The book is set in the small coastal town of Pine Cove, California. Theo, the sheriff, is a former pothead and is married to Molly a former B-movie actress famous for her recurring role as a sword wielding warrior babe. She is also crazy and off her meds so she could save enough money to buy Theo a handmade glass bong. Meanwhile Theo has quite the marijuana crop growing in the forest so he could get enough money to pay for the antique Japanese sword he bought Molly.
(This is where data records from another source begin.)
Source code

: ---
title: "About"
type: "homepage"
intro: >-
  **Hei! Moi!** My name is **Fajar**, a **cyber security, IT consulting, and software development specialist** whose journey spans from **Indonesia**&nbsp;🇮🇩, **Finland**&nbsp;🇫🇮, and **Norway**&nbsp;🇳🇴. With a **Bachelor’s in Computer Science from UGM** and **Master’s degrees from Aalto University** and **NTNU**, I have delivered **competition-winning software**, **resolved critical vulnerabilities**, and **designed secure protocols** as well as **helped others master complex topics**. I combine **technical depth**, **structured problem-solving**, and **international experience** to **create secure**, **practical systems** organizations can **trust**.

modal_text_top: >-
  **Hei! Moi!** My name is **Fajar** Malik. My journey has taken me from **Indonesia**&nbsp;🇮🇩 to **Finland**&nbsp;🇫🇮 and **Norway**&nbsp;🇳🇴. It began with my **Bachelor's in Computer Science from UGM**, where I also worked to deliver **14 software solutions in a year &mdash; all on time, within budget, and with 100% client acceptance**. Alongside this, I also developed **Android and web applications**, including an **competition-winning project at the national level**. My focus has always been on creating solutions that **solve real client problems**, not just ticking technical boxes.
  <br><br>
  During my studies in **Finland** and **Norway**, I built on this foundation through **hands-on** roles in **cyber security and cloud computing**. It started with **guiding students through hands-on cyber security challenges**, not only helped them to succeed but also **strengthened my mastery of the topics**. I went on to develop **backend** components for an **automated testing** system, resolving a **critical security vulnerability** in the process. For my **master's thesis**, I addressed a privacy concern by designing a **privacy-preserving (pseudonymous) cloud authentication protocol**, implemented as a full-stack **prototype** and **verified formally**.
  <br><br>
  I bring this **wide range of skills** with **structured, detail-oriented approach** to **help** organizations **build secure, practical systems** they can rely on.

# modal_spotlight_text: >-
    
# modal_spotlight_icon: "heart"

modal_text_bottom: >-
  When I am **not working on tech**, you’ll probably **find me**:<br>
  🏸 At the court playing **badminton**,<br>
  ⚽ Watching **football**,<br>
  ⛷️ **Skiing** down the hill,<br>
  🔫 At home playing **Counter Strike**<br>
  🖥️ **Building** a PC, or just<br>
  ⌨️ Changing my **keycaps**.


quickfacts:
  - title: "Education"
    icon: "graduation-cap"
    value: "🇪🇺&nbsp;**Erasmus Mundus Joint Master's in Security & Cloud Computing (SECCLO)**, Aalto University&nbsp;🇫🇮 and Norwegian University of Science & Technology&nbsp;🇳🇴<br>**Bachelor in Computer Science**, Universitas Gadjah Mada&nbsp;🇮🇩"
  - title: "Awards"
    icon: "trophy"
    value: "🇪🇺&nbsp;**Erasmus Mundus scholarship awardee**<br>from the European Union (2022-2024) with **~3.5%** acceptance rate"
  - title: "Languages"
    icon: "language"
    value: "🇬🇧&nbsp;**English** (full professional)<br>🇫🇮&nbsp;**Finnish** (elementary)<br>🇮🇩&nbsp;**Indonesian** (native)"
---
Meanwhile, Lena, while stealing Monterey pines from her ex-husband’s property accidentally kills him with her shovel when he catches her while driving home drunk dressed as Santa after the Caribou Christmas party. Poor Josh, walking home late from his friend’s house sees Santa’s murder and thinks Christmas is all over. Lena gets help burying the body from Tuck, a helicopter pilot in town flying DEA agents around looking to catch pot growers. Lena and Tuck make it look like Dale went fishing and fell off a cliff into the ocean. Nobody really misses Dale since he was the town’s wealthy jerk of a developer with a violent streak. But Theo still has to investigate and he realizes right away that things aren’t adding up.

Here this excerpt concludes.